Modern Public Rules and Rural Society

Book Reviews

Zhang Jing 张静

Shanghai Bookstore Publishing House 上海书店出版社, March 2006

Reviewed by He Xu (PhD candidate, Sociology, Fudan University; HYI Grassroots Training Program Fellow)

The author frames her argument about the development of rural society in contemporary China in terms of debates on Chinese state-building. Unlike others who focus on the extension of state power into local society, she questions the use of the concept of state-building itself. According to Zhang Jing, previous studies tried to explain changes in local society by the building of the state, during which tax collection and centralization of power eroded the authority of local elites, causing the disintegration of local society (P44). She points out that previous scholars presumed a negative judgment towards state-building, and she claims instead to use the concept in a normative sense (P44).

Zhang cites the example of France to show that the process of state-building includes not only the centralization of power but also—even more important—the transformation of the legitimacy of state power and of the relation between the state and individuals (citizens) (P47). By using a dichotomous concept of “public” and “private”, she argues that the building of the modern state, in its normative sense, constitutes a public field in which rules and citizenship regulate relations among individuals, and between individuals and public authority. Using five cases, Zhang argues that public life in rural society is still regulated by personal ties (geren guanxi), instead of public rules. In other words, the exercise of state power has not completed the task of creating and validating public rules for a new kind of social life. Not to mention creating a unique national identity to replace local community identities, which Zhang believes to be a key element of state-building.
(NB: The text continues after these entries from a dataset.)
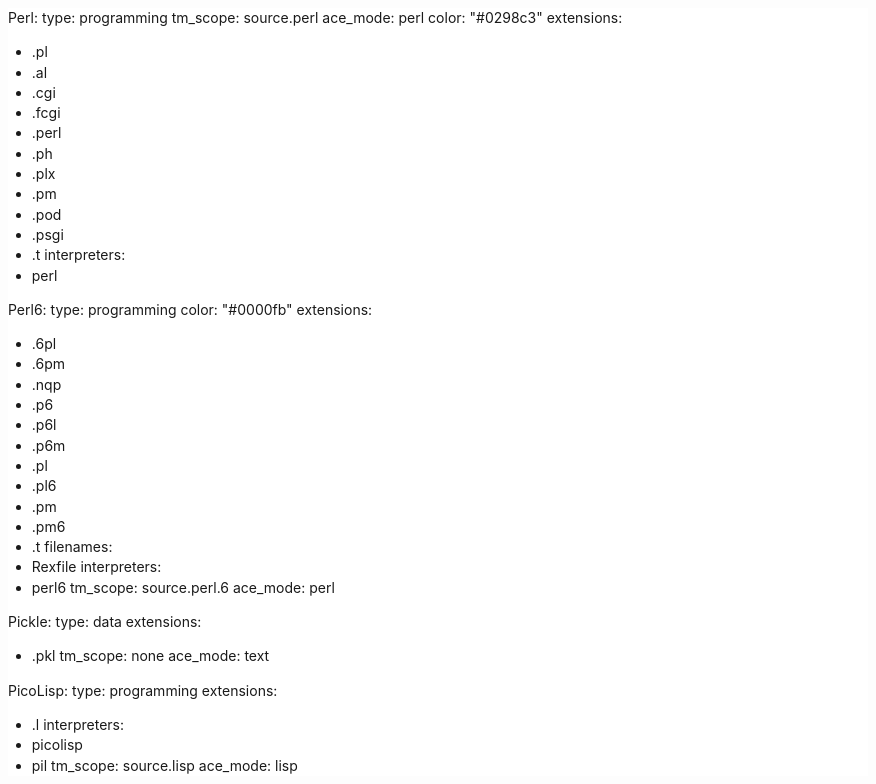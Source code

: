 Perl:
  type: programming
  tm_scope: source.perl
  ace_mode: perl
  color: "#0298c3"
  extensions:
  - .pl
  - .al
  - .cgi
  - .fcgi
  - .perl
  - .ph
  - .plx
  - .pm
  - .pod
  - .psgi
  - .t
  interpreters:
  - perl

Perl6:
  type: programming
  color: "#0000fb"
  extensions:
  - .6pl
  - .6pm
  - .nqp
  - .p6
  - .p6l
  - .p6m
  - .pl
  - .pl6
  - .pm
  - .pm6
  - .t
  filenames:
  - Rexfile
  interpreters:
  - perl6
  tm_scope: source.perl.6
  ace_mode: perl

Pickle:
  type: data
  extensions:
  - .pkl
  tm_scope: none
  ace_mode: text

PicoLisp:
  type: programming
  extensions:
  - .l
  interpreters:
  - picolisp
  - pil
  tm_scope: source.lisp
  ace_mode: lisp
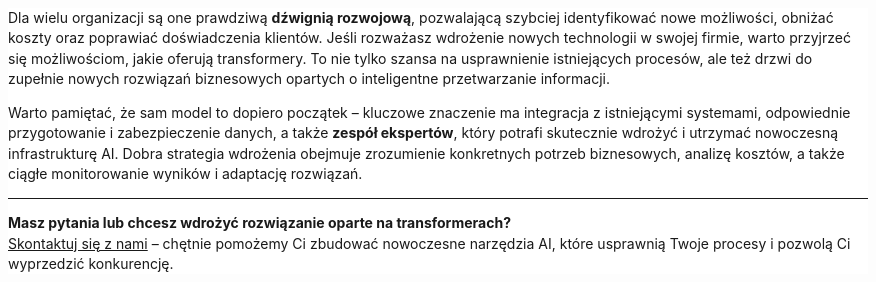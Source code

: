 Dla wielu organizacji są one prawdziwą **dźwignią rozwojową**, pozwalającą szybciej identyfikować nowe możliwości, obniżać koszty oraz poprawiać doświadczenia klientów. Jeśli rozważasz wdrożenie nowych technologii w swojej firmie, warto przyjrzeć się możliwościom, jakie oferują transformery. To nie tylko szansa na usprawnienie istniejących procesów, ale też drzwi do zupełnie nowych rozwiązań biznesowych opartych o inteligentne przetwarzanie informacji.

Warto pamiętać, że sam model to dopiero początek – kluczowe znaczenie ma integracja z istniejącymi systemami, odpowiednie przygotowanie i zabezpieczenie danych, a także **zespół ekspertów**, który potrafi skutecznie wdrożyć i utrzymać nowoczesną infrastrukturę AI. Dobra strategia wdrożenia obejmuje zrozumienie konkretnych potrzeb biznesowych, analizę kosztów, a także ciągłe monitorowanie wyników i adaptację rozwiązań.

---

**Masz pytania lub chcesz wdrożyć rozwiązanie oparte na transformerach?**  
[Skontaktuj się z nami](https://silesiansolutions.com/kontakt) – chętnie pomożemy Ci zbudować nowoczesne narzędzia AI, które usprawnią Twoje procesy i pozwolą Ci wyprzedzić konkurencję.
Zhang makes a very good point that for studies on rural China, compared to institutional changes, changes in the meaning worlds of local people are of extreme importance. Meaning systems generate rules and regulations (or cultural codes) which people adopt to guide and form social interactions. And social interactions in turn produce social structure. That is why Zhang redefines state-building to go beyond Tilly’s definition of the state. She also challenges assertions that the process of state-building caused disintegration in rural society. In Zhang’s view, state-building may be incomplete or even non-existent in rural society.

The book is based on abundant stories collected via numerous in-depth interviews, questionnaires and documents. The stories successfully present a comprehensive and vivid picture of public life in villages, covering local authority, local elite identification, grassroots elections and collective property. They are nicely organized to keep the integrity of the event while also being closely related to the theoretical argument.

Its inspiring theoretical argument and remarkably rich material make this book a must read for those interested in grassroots social change in rural China. Still there is a problem with Zhang’s definition of the state. She is right in saying that simply using the exercise of power (P55) to define state-building tends to be negative rather than analytical. But by giving the state a normative definition (mostly from the perspective of Functionalism and Social Darwinism), she actually falls into the same trap as those whom she has criticized. In her dichotomous value system, the state occupies the modernity side while the village is inevitably in the opposite side. Hence Zhang believes that an important task of state-building should be the replacement of community identity by national identity, which she believes is not happening. On the contrary, many recent researchers have pointed out that a unique national identity can hardly replace other identities, and that strong community ties are in fact essential for a democratic system.